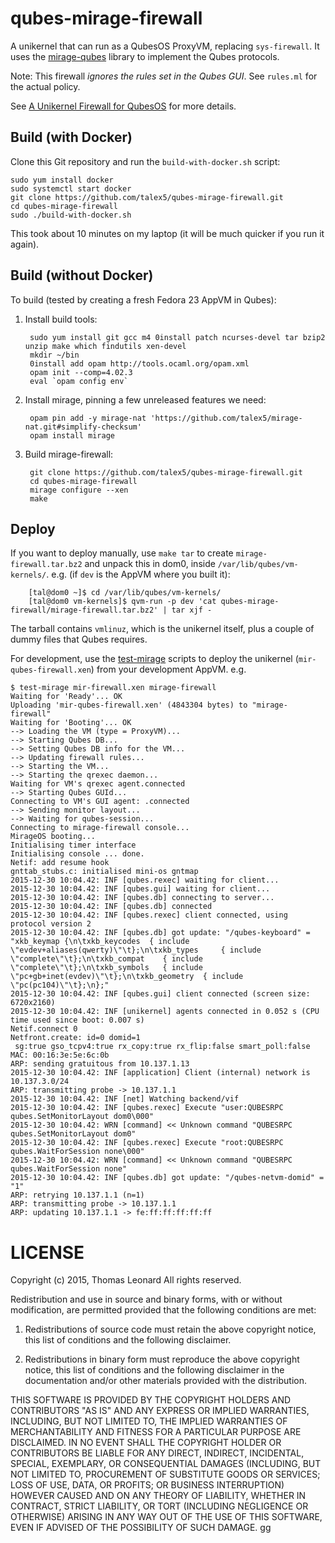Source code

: # qubes-mirage-firewall

A unikernel that can run as a QubesOS ProxyVM, replacing `sys-firewall`.
It uses the [mirage-qubes][] library to implement the Qubes protocols.

Note: This firewall *ignores the rules set in the Qubes GUI*. See `rules.ml` for the actual policy.

See [A Unikernel Firewall for QubesOS][] for more details.

## Build (with Docker)

Clone this Git repository and run the `build-with-docker.sh` script:

    sudo yum install docker
    sudo systemctl start docker
    git clone https://github.com/talex5/qubes-mirage-firewall.git
    cd qubes-mirage-firewall
    sudo ./build-with-docker.sh

This took about 10 minutes on my laptop (it will be much quicker if you run it again).

## Build (without Docker)

To build (tested by creating a fresh Fedora 23 AppVM in Qubes):

1. Install build tools:

        sudo yum install git gcc m4 0install patch ncurses-devel tar bzip2 unzip make which findutils xen-devel
        mkdir ~/bin
        0install add opam http://tools.ocaml.org/opam.xml
        opam init --comp=4.02.3
        eval `opam config env`

2. Install mirage, pinning a few unreleased features we need:

        opam pin add -y mirage-nat 'https://github.com/talex5/mirage-nat.git#simplify-checksum'
        opam install mirage

3. Build mirage-firewall:

        git clone https://github.com/talex5/qubes-mirage-firewall.git
        cd qubes-mirage-firewall
        mirage configure --xen
        make

## Deploy

If you want to deploy manually, use `make tar` to create `mirage-firewall.tar.bz2` and unpack this in dom0, inside `/var/lib/qubes/vm-kernels/`. e.g. (if `dev` is the AppVM where you built it):

        [tal@dom0 ~]$ cd /var/lib/qubes/vm-kernels/
        [tal@dom0 vm-kernels]$ qvm-run -p dev 'cat qubes-mirage-firewall/mirage-firewall.tar.bz2' | tar xjf -

The tarball contains `vmlinuz`, which is the unikernel itself, plus a couple of dummy files that Qubes requires.

For development, use the [test-mirage][] scripts to deploy the unikernel (`mir-qubes-firewall.xen`) from your development AppVM. e.g.

    $ test-mirage mir-firewall.xen mirage-firewall
    Waiting for 'Ready'... OK
    Uploading 'mir-qubes-firewall.xen' (4843304 bytes) to "mirage-firewall"
    Waiting for 'Booting'... OK
    --> Loading the VM (type = ProxyVM)...
    --> Starting Qubes DB...
    --> Setting Qubes DB info for the VM...
    --> Updating firewall rules...
    --> Starting the VM...
    --> Starting the qrexec daemon...
    Waiting for VM's qrexec agent.connected
    --> Starting Qubes GUId...
    Connecting to VM's GUI agent: .connected
    --> Sending monitor layout...
    --> Waiting for qubes-session...
    Connecting to mirage-firewall console...
    MirageOS booting...
    Initialising timer interface
    Initialising console ... done.
    Netif: add resume hook
    gnttab_stubs.c: initialised mini-os gntmap
    2015-12-30 10:04.42: INF [qubes.rexec] waiting for client...
    2015-12-30 10:04.42: INF [qubes.gui] waiting for client...
    2015-12-30 10:04.42: INF [qubes.db] connecting to server...
    2015-12-30 10:04.42: INF [qubes.db] connected
    2015-12-30 10:04.42: INF [qubes.rexec] client connected, using protocol version 2
    2015-12-30 10:04.42: INF [qubes.db] got update: "/qubes-keyboard" = "xkb_keymap {\n\txkb_keycodes  { include \"evdev+aliases(qwerty)\"\t};\n\txkb_types     { include \"complete\"\t};\n\txkb_compat    { include \"complete\"\t};\n\txkb_symbols   { include \"pc+gb+inet(evdev)\"\t};\n\txkb_geometry  { include \"pc(pc104)\"\t};\n};"
    2015-12-30 10:04.42: INF [qubes.gui] client connected (screen size: 6720x2160)
    2015-12-30 10:04.42: INF [unikernel] agents connected in 0.052 s (CPU time used since boot: 0.007 s)
    Netif.connect 0
    Netfront.create: id=0 domid=1
     sg:true gso_tcpv4:true rx_copy:true rx_flip:false smart_poll:false
    MAC: 00:16:3e:5e:6c:0b
    ARP: sending gratuitous from 10.137.1.13
    2015-12-30 10:04.42: INF [application] Client (internal) network is 10.137.3.0/24
    ARP: transmitting probe -> 10.137.1.1
    2015-12-30 10:04.42: INF [net] Watching backend/vif
    2015-12-30 10:04.42: INF [qubes.rexec] Execute "user:QUBESRPC qubes.SetMonitorLayout dom0\000"
    2015-12-30 10:04.42: WRN [command] << Unknown command "QUBESRPC qubes.SetMonitorLayout dom0"
    2015-12-30 10:04.42: INF [qubes.rexec] Execute "root:QUBESRPC qubes.WaitForSession none\000"
    2015-12-30 10:04.42: WRN [command] << Unknown command "QUBESRPC qubes.WaitForSession none"
    2015-12-30 10:04.42: INF [qubes.db] got update: "/qubes-netvm-domid" = "1"
    ARP: retrying 10.137.1.1 (n=1)
    ARP: transmitting probe -> 10.137.1.1
    ARP: updating 10.137.1.1 -> fe:ff:ff:ff:ff:ff



# LICENSE

Copyright (c) 2015, Thomas Leonard
All rights reserved.

Redistribution and use in source and binary forms, with or without modification, are permitted provided that the following conditions are met:

1. Redistributions of source code must retain the above copyright notice, this list of conditions and the following disclaimer.

2. Redistributions in binary form must reproduce the above copyright notice, this list of conditions and the following disclaimer in the documentation and/or other materials provided with the distribution.

THIS SOFTWARE IS PROVIDED BY THE COPYRIGHT HOLDERS AND CONTRIBUTORS "AS IS" AND ANY EXPRESS OR IMPLIED WARRANTIES, INCLUDING, BUT NOT LIMITED TO, THE IMPLIED WARRANTIES OF MERCHANTABILITY AND FITNESS FOR A PARTICULAR PURPOSE ARE DISCLAIMED. IN NO EVENT SHALL THE COPYRIGHT HOLDER OR CONTRIBUTORS BE LIABLE FOR ANY DIRECT, INDIRECT, INCIDENTAL, SPECIAL, EXEMPLARY, OR CONSEQUENTIAL DAMAGES (INCLUDING, BUT NOT LIMITED TO, PROCUREMENT OF SUBSTITUTE GOODS OR SERVICES; LOSS OF USE, DATA, OR PROFITS; OR BUSINESS INTERRUPTION) HOWEVER CAUSED AND ON ANY THEORY OF LIABILITY, WHETHER IN CONTRACT, STRICT LIABILITY, OR TORT (INCLUDING NEGLIGENCE OR OTHERWISE) ARISING IN ANY WAY OUT OF THE USE OF THIS SOFTWARE, EVEN IF ADVISED OF THE POSSIBILITY OF SUCH DAMAGE.
gg

[test-mirage]: https://github.com/talex5/qubes-test-mirage
[mirage-qubes]: https://github.com/talex5/mirage-qubes
[A Unikernel Firewall for QubesOS]: http://roscidus.com/blog/blog/2016/01/01/a-unikernel-firewall-for-qubesos/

:: Task ::
With every picture omitted, write out the material exactly from its first line through the line containing "1. Install build".

:: Task output ::
Source code

: # qubes-mirage-firewall

A unikernel that can run as a QubesOS ProxyVM, replacing `sys-firewall`.
It uses the [mirage-qubes][] library to implement the Qubes protocols.

Note: This firewall *ignores the rules set in the Qubes GUI*. See `rules.ml` for the actual policy.

See [A Unikernel Firewall for QubesOS][] for more details.

## Build (with Docker)

Clone this Git repository and run the `build-with-docker.sh` script:

    sudo yum install docker
    sudo systemctl start docker
    git clone https://github.com/talex5/qubes-mirage-firewall.git
    cd qubes-mirage-firewall
    sudo ./build-with-docker.sh

This took about 10 minutes on my laptop (it will be much quicker if you run it again).

## Build (without Docker)

To build (tested by creating a fresh Fedora 23 AppVM in Qubes):

1. Install build tools:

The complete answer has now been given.